In a new FX documentary McCorvey admits that her infamous reversal on abortion rights “was all an act”. Before she died at the age of 69, she revealed that her role as an anti-abortion advocate was largely funded by ultra-conservative groups such as Operation Rescue.
In 1969, a 22-year-old McCorvey was pregnant and scared. She’d had a difficult childhood, allegedly suffering sexual abuse from a family member. She’d been married at 16 but had left her husband. She had addiction issues. She’d had two children already and placed them for adoption. She was depressed. She was desperate for a safe and legal abortion. Texas, however, wouldn’t give her one. So she challenged the state laws and her case eventually went before the US supreme court, legalizing abortion across America.
After becoming the poster girl of the pro-choice movement, McCorvey performed a very public about-face in the 1990s. She found religion and became a vocal anti-abortion crusader.
As it turns out, it wasn’t God himself directing this new path. It was leaders from the evangelical Christian right. McCorvey received at least $456,911 in “benevolent gifts” from the the evangelical Christian right in exchange for her “conversion”.
“I took their money, McCorvey says in the documentary, and they’d put me out in front of the cameras and tell me what to say. It was all an act. I did it well, too. I am a good actress. Of course, I’m not acting now.”
The Rev Flip Benham, one of the evangelical leaders featured in the new documentary, has no moral qualms about how McCorvey, who was clearly vulnerable, was used. “She chose to be used,” he says. “That’s called work. That’s what you’re paid to be doing!” Ah yes, I remember reading that in the Bible: thou shalt pay others to cravenly lie.

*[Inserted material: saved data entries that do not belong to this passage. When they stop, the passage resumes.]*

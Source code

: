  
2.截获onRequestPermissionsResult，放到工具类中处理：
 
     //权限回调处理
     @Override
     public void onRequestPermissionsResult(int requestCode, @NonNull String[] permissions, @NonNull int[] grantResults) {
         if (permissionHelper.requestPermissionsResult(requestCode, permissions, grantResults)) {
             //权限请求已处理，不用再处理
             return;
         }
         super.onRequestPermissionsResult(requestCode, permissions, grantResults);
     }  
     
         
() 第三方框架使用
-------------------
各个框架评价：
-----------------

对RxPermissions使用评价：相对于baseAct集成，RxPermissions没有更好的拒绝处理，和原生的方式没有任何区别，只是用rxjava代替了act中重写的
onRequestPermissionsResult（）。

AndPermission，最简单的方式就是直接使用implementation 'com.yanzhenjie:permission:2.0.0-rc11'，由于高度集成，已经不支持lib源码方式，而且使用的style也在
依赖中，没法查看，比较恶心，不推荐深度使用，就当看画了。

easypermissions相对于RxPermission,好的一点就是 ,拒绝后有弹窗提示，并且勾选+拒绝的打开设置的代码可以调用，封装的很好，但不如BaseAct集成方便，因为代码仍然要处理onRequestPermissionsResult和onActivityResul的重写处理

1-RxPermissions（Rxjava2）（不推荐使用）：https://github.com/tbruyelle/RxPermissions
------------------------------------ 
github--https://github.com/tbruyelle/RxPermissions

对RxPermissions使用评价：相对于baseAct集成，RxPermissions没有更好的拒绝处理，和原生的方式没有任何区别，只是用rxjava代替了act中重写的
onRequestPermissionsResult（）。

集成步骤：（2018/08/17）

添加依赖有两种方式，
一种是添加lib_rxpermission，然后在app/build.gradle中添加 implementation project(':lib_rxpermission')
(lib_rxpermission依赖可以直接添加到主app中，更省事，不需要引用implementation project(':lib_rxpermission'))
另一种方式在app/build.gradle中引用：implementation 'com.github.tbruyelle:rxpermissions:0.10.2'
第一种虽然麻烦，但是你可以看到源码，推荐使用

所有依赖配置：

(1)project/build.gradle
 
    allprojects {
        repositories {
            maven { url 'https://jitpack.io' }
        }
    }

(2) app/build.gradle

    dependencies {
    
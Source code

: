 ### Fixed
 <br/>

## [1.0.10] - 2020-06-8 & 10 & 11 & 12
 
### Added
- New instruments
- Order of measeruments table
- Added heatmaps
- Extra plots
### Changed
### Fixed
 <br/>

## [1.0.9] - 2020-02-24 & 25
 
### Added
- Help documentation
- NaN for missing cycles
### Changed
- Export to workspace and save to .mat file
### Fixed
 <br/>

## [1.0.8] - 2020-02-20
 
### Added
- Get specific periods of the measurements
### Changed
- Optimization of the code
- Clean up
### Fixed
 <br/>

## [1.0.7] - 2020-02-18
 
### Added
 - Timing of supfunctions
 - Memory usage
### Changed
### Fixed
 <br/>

The Rev Rob Schenck, another of the evangelical leaders featured, is rather more thoughtful. “For Christians like me, there is no more important or authoritative voice than Jesus,” he says. “And he said, ‘What does it profit in the end if he should gain the whole world and lose his soul?’ When you do what we did to Norma, you lose your soul.”
Sadly, it seems as though many anti-abortion extremists don’t have much of a soul to lose in the first place. While the right claims to stand for morality and family values they – as AKA Jane Roe makes very clear – are more than happy to lie and cheat in order to propagate their fringe beliefs. Most Americans, on the other hand, have moderate views when it comes to abortion; according to a 2017 Pew study, 69% of Americans don’t think Roe v Wade should be overturned, only a small but powerful group of hypocritical extremists with money who preyed on a vulnerable woman in the name of “family values”. (Arwa Mahdawi, The Guardian, lightly edited for length).
My comment: Forcing women to have unwanted babies is a grievous sin against humanity, potentially breeding yet more deeply unhappy, unloved human beings . We need more happy, adjusted young people, not fewer. And that is without the effects on the lives of the mothers.